● Problem to work on
Exactly the lines from the one with "Original (https://github.com/hartwork/klogripper/) by" to the end of the data below should be set down, and no others.

● Data for review
-=-=-=-=-

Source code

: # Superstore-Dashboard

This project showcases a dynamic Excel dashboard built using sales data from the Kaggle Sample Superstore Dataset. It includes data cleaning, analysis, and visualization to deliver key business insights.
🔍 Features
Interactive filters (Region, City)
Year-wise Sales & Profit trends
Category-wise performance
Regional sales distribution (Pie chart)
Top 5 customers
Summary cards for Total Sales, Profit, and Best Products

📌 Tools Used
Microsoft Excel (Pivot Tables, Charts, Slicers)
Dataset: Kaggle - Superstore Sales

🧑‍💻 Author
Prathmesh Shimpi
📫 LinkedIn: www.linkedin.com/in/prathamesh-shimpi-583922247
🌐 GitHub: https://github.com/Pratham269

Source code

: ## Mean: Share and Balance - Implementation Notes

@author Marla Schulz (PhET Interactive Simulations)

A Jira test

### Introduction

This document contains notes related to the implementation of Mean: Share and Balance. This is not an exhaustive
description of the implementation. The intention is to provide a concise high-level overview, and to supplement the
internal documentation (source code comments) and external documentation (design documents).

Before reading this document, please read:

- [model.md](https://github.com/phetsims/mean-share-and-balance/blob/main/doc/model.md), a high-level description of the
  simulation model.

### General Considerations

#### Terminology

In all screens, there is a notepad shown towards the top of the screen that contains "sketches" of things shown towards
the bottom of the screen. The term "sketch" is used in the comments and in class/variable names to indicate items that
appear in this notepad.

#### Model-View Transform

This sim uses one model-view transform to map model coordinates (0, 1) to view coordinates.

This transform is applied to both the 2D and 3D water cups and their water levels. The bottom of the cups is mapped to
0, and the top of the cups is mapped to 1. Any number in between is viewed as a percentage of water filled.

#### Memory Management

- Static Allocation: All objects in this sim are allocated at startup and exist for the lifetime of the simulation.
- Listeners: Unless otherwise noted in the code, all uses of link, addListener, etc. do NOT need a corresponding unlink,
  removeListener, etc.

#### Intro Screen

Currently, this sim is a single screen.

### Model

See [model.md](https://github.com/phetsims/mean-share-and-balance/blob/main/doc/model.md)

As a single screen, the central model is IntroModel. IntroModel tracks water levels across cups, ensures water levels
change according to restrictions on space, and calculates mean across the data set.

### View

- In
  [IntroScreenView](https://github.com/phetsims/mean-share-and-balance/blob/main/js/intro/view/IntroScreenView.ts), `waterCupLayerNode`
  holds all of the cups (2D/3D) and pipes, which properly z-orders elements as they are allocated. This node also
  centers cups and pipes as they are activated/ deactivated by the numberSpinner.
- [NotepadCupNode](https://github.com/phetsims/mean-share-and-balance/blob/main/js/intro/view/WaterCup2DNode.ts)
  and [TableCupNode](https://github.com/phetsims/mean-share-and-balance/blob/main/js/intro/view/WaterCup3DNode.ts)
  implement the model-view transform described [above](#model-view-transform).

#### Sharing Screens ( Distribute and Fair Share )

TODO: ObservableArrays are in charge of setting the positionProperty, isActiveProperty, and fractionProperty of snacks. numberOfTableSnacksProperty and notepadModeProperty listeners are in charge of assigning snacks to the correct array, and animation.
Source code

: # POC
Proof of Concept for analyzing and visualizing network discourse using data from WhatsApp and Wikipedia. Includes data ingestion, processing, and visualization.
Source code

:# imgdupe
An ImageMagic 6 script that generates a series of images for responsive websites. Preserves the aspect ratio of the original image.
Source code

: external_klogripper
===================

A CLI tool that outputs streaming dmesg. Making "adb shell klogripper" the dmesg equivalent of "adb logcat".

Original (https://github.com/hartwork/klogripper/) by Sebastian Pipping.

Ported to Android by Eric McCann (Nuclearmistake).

-=-=-=-=-

● Answer section
Original (https://github.com/hartwork/klogripper/) by Sebastian Pipping.

Ported to Android by Eric McCann (Nuclearmistake).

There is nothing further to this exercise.